5. Friends straighten a crooked theology. 
Though the first 4 reasons to have friends have been quite important to me as of late, number 5 poked his head in to say hello this past week. One of my favorite parts about being a youth director was our monthly cluster/cohort meeting with other area (NW Ohio) youth directors. I loved who I worked with, we had a great mix of personalities and perspectives and they always helped fulfill my hankering for thoughtful conversation. I’ve really missed several of these individuals over the years, as I’ve become further removed and as others have moved on to other positions and callings as well. My youth director friends landed a position in my Top 5 Groups I wish I could have a Reunion with list (also mentioned: college friends and my youth group kids). 
So when I posted the other day about some wonderings I had about God “moving into the neighborhood”, I asked a friend to educate me about a related topic. You know, Luther and the entire movement of the Reformation. Nothing big. And my friend was good to offer up some resources for me to be enlightened. 
He was also kind enough to call up my Trinitarian theology and show me some holes in my thinking. I was thrilled. 
The essence of blogging, for me, is to ponder; I’m such a verbal processor that this more or less keeps KLR from having to set the phone down while I rattle off umpteen different thoughts while she gets the dishes done or pays attention to her husband. I never hold that any post is absolute, but rather a beginning point. I’m not in a pulpit (nor do I want to be. Nor should I be). But if I were, my bloggy thoughts aren’t the place to begin.They’re more of the chatter over coffee “what if” variety. So, apologies if anyone ever thinks that they’re much more than that. 

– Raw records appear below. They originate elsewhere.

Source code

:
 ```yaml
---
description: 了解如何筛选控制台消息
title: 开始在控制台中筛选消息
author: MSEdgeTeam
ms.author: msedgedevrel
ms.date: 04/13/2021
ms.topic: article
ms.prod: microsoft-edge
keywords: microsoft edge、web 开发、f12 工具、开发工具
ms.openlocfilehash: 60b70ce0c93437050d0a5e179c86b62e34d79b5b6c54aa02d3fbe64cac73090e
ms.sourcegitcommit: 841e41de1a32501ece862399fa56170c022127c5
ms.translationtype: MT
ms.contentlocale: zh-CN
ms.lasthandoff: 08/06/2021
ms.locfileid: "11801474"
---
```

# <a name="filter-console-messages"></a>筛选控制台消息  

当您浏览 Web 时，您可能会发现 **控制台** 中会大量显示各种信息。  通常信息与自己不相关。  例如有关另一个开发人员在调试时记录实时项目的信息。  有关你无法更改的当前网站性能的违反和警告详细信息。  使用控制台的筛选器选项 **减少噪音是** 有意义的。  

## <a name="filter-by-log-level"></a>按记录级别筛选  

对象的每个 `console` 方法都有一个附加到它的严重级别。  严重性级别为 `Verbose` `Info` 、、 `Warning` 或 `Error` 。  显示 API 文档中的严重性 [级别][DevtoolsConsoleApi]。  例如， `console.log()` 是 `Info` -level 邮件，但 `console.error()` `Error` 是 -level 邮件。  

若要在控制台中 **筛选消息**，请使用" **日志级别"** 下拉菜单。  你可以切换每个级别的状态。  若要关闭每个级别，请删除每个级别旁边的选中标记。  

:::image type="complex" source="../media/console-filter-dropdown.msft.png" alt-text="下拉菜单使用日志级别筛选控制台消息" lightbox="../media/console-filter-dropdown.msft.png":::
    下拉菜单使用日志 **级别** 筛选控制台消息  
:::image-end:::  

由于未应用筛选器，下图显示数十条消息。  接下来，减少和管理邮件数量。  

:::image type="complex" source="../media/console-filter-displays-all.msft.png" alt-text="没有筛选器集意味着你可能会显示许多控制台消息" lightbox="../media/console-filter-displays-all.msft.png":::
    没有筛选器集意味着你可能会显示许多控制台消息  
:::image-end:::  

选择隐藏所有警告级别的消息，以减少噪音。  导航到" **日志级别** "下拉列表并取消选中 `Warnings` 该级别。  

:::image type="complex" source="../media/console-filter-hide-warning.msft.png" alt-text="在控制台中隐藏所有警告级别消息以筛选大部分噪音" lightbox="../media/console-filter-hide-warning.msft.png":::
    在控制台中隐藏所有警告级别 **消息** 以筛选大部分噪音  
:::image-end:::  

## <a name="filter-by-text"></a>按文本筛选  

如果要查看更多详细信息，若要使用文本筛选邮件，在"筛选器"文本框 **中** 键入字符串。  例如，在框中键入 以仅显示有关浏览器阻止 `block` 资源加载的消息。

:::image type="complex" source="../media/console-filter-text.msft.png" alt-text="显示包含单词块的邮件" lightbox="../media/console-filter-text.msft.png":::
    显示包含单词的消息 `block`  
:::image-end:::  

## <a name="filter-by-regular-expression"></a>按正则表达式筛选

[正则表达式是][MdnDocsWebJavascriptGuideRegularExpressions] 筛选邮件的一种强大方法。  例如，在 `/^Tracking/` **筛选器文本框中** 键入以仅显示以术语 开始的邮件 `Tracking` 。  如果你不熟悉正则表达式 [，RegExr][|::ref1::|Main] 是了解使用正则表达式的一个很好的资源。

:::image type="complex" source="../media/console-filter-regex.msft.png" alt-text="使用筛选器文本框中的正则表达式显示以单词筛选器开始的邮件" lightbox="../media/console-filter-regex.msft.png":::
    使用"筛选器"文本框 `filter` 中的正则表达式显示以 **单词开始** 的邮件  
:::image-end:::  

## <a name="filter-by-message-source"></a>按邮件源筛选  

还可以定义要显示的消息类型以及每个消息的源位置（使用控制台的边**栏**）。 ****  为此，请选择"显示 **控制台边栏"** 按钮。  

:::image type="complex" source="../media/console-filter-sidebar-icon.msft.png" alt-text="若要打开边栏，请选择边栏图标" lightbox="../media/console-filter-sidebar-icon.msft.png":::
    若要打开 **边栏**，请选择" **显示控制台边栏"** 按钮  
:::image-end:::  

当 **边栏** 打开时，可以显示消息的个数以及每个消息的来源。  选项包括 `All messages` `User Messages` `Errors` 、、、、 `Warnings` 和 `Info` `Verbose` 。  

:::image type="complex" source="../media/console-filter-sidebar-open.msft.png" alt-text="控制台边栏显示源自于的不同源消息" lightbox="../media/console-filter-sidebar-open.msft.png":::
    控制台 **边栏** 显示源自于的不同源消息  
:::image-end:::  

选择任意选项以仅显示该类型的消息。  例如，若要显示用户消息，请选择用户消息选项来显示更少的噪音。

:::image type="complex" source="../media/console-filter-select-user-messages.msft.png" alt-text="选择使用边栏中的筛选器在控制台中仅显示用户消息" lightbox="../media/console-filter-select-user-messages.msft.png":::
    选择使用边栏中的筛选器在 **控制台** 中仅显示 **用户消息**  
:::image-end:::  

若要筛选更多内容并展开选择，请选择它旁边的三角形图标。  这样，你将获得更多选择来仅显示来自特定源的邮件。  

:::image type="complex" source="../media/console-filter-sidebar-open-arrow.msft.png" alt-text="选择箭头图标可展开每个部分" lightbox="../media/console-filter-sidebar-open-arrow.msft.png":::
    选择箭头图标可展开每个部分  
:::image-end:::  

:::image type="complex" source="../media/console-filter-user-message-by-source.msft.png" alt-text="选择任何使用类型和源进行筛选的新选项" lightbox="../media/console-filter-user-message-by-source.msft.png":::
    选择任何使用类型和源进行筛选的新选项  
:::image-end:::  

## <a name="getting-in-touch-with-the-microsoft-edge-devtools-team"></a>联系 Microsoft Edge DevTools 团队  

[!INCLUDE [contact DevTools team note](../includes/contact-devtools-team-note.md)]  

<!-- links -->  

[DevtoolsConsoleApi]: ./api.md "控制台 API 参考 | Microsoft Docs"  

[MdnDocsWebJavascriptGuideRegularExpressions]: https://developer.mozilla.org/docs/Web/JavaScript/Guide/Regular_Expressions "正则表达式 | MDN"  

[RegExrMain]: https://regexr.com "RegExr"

Perhaps that’s why there are some pretty heated debates in the bloggy/social networking world. Others don’t have friends, like I do, who will simply converse and correct. Ask, differ and question but in a loving and considerate way. I’ve had more than one spiritual conversation over my meanderings, and I appreciate each one. Well, the ones in which I’m not simply trying to be converted to another way of thinking… but most of my conversational partners also enjoy a level of cerebral exercise, so it’s a mutual understanding that agreeing isn’t necessarily the goal. But sharpening, opening the eyes, or even heart, is paramount. 
I hope you have friends like that. Good friends that ask you to think, reconsider, or even go back to the drawing board. Friends that say, “what if…”. Yes, I hope you have friends like that.